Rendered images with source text
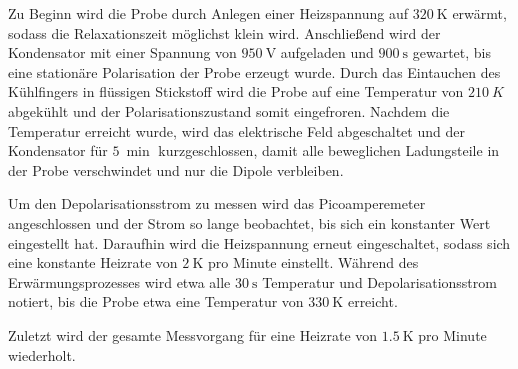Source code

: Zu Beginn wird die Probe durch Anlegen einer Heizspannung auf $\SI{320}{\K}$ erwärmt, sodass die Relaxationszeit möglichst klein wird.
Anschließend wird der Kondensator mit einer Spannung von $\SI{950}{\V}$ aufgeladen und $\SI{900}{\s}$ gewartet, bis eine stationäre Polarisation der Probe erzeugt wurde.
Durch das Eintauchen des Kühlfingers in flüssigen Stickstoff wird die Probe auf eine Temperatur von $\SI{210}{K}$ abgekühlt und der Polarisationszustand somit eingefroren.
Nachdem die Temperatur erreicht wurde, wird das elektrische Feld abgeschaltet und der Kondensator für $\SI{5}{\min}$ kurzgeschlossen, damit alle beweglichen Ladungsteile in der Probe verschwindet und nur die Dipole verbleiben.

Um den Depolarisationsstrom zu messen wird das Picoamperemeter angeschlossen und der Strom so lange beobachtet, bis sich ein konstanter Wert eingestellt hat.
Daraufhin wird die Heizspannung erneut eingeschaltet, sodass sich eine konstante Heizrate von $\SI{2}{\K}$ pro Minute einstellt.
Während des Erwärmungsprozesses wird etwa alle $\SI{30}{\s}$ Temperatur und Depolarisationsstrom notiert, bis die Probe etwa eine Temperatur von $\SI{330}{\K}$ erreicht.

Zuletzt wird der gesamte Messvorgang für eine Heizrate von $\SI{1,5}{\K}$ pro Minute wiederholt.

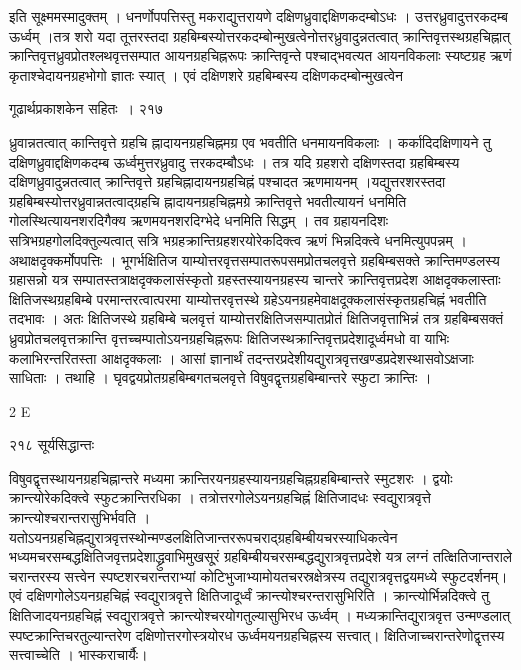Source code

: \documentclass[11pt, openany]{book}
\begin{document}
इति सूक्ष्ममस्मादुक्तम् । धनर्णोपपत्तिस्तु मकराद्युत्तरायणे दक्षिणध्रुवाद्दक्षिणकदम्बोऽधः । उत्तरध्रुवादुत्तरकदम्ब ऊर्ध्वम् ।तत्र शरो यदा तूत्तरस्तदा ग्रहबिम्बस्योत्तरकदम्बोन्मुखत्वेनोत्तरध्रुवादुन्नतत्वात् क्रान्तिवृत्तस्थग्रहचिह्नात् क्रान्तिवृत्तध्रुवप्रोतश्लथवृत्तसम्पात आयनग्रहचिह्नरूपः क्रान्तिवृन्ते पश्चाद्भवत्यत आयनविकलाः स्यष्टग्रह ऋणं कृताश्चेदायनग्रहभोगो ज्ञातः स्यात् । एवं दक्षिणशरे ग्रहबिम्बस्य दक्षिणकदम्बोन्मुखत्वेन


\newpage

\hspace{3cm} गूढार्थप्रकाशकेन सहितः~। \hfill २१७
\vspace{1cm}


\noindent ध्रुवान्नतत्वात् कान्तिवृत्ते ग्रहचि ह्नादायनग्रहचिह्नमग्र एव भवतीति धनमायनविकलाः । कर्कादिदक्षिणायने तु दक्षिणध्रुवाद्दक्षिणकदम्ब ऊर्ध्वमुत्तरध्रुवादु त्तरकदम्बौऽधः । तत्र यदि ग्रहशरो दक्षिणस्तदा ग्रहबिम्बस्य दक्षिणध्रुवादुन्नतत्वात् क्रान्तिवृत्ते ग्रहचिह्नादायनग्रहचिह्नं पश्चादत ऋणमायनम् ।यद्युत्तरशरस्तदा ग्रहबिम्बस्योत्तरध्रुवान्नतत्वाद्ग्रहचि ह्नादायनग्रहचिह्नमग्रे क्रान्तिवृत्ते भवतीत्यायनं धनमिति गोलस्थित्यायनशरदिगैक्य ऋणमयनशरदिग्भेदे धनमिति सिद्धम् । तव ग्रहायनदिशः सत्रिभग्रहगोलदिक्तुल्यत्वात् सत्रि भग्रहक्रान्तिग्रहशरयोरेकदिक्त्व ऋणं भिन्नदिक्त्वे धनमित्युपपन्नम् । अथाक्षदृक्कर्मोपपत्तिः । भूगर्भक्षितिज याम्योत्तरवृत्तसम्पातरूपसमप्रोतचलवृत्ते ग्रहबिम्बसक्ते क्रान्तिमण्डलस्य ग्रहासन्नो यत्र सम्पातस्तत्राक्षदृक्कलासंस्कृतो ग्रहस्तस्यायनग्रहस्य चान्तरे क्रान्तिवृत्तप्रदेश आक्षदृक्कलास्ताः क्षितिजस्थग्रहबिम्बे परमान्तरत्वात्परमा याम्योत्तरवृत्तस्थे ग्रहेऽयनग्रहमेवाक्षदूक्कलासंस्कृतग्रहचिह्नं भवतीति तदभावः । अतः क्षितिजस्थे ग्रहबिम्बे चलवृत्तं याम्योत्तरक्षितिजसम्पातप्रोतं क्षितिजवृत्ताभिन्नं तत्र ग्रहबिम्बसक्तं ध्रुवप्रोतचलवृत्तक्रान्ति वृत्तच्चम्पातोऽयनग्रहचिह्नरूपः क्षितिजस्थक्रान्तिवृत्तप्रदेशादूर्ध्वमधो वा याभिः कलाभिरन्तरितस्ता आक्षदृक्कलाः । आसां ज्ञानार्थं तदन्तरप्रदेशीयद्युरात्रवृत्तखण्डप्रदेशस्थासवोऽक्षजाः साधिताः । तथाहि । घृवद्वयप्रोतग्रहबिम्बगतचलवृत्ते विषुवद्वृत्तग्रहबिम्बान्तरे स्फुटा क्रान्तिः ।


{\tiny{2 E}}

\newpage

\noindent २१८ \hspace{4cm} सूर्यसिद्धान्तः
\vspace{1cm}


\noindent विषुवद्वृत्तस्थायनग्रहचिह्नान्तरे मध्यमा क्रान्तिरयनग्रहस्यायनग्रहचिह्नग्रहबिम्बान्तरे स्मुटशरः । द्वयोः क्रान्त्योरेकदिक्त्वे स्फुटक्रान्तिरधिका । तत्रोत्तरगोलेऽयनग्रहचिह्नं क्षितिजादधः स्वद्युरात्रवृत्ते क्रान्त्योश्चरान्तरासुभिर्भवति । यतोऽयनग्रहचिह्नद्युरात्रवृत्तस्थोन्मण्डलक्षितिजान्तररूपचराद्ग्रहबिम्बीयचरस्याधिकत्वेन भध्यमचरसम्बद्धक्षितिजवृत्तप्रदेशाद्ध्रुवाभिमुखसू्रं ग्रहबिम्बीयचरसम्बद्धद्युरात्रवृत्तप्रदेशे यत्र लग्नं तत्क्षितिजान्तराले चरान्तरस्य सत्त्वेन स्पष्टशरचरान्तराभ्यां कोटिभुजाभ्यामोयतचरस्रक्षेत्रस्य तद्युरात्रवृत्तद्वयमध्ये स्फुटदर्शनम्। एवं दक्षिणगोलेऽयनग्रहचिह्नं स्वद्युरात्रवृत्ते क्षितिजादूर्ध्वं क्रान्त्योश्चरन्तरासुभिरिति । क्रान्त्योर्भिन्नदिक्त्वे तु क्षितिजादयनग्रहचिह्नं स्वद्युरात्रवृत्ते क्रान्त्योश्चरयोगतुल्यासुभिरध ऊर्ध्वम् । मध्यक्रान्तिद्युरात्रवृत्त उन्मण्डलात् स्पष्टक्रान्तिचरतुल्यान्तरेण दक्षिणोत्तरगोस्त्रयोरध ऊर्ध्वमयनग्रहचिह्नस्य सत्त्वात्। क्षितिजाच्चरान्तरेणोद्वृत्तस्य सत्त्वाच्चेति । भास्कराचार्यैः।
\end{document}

* * *

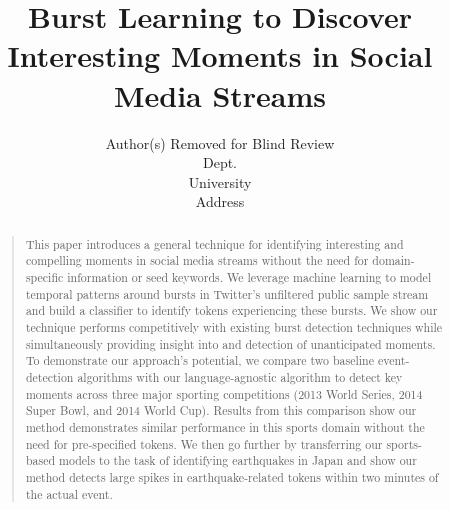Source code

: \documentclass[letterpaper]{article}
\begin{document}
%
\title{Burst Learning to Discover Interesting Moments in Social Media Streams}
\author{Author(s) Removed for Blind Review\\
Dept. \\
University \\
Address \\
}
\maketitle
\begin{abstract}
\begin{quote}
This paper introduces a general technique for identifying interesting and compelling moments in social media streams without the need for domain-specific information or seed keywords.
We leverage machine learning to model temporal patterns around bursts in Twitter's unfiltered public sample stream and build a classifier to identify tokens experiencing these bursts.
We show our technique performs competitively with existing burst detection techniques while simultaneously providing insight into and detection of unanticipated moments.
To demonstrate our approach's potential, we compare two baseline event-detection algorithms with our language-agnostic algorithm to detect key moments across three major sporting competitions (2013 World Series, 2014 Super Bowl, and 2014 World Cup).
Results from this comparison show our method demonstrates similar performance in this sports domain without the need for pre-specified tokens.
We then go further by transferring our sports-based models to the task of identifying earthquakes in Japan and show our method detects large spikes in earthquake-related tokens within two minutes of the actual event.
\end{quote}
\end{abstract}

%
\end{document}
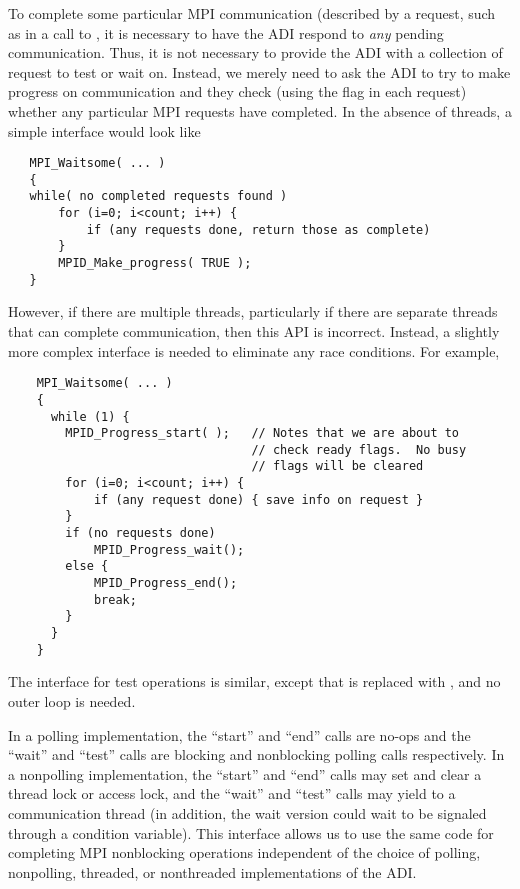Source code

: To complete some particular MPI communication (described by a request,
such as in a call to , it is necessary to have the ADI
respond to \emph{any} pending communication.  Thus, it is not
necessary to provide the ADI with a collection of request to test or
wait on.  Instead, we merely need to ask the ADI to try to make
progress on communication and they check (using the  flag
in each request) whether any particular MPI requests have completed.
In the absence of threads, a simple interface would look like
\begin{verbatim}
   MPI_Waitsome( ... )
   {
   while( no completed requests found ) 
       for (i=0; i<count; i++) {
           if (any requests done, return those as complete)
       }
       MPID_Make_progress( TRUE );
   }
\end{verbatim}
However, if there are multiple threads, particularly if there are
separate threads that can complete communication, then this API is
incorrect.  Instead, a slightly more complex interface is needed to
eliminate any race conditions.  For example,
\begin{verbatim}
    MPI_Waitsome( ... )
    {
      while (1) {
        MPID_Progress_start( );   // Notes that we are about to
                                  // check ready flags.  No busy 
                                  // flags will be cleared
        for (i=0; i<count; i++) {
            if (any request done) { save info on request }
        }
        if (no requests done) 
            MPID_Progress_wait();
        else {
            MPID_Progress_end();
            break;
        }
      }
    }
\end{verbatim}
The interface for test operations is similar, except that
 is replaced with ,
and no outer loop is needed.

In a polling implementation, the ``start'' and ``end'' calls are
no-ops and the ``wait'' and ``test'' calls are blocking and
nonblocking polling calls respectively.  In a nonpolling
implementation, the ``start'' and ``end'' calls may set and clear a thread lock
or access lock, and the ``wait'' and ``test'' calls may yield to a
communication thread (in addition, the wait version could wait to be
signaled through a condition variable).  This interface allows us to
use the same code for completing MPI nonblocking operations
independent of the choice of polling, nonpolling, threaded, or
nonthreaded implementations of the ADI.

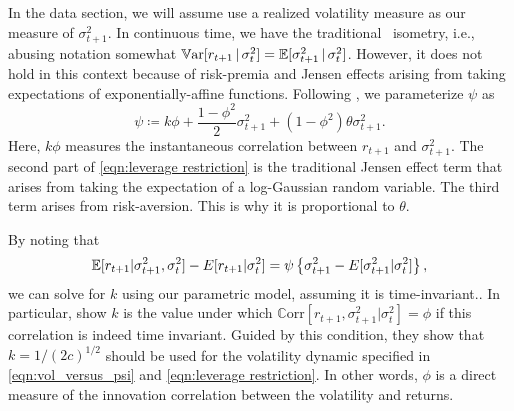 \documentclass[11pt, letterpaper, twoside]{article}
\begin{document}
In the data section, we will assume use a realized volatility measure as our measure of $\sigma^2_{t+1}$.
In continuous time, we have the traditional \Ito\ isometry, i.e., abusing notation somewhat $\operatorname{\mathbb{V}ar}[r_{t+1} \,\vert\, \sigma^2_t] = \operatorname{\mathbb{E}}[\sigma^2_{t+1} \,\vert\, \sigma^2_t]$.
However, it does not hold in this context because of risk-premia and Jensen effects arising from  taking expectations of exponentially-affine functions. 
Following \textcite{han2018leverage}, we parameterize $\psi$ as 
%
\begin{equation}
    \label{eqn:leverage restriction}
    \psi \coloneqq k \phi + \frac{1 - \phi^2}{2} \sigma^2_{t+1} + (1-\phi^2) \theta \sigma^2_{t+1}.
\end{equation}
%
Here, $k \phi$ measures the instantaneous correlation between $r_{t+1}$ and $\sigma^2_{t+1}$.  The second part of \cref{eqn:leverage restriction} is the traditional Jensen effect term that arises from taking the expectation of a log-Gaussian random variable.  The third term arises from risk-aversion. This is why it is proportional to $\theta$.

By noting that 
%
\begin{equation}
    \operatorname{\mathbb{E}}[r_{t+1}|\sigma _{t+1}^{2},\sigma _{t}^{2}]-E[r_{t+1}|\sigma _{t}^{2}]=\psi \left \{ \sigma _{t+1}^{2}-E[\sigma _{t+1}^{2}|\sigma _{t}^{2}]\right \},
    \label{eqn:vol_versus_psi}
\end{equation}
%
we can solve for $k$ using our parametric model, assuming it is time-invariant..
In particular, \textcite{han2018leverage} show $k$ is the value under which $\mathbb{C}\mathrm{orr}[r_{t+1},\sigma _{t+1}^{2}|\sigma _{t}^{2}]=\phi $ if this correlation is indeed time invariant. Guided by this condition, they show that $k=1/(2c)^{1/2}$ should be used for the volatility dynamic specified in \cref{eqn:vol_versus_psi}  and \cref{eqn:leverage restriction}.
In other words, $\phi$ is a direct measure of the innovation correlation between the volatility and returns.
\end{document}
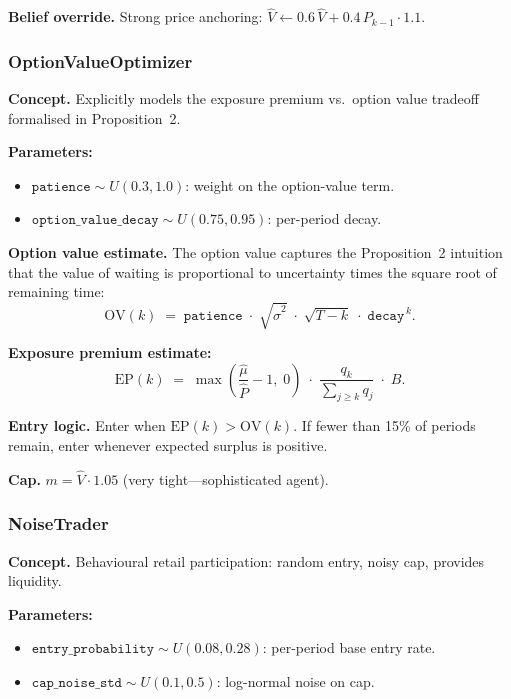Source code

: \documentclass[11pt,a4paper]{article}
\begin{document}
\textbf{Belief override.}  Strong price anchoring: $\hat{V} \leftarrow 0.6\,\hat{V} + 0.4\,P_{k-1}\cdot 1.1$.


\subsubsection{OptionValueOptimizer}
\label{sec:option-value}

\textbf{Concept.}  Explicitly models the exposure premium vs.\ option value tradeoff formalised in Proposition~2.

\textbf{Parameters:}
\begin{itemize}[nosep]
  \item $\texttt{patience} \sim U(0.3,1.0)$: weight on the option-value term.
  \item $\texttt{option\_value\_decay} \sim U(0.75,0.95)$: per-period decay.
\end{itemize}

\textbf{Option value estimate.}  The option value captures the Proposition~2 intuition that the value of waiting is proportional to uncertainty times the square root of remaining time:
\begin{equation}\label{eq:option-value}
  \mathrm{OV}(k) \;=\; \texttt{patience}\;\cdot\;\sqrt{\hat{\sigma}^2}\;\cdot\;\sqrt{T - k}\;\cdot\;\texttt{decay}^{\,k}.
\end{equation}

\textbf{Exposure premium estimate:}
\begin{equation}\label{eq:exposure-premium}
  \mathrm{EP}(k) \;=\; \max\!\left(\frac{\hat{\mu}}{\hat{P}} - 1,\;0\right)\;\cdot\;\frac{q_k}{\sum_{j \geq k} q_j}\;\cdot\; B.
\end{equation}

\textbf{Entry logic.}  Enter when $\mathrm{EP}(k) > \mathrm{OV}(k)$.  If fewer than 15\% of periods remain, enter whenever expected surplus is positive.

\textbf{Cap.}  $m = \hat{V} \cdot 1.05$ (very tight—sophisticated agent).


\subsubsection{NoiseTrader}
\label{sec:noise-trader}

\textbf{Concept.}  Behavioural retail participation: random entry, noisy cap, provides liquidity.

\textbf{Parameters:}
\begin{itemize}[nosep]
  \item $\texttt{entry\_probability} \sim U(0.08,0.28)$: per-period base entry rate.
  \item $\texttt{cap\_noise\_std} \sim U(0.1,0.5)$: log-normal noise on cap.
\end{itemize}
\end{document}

§ **Directions**:
Given the word "nonblocking", show every line of the records that contains it.

§ **Answer area**:
nonblocking polling calls respectively.  In a nonpolling
use the same code for completing MPI nonblocking operations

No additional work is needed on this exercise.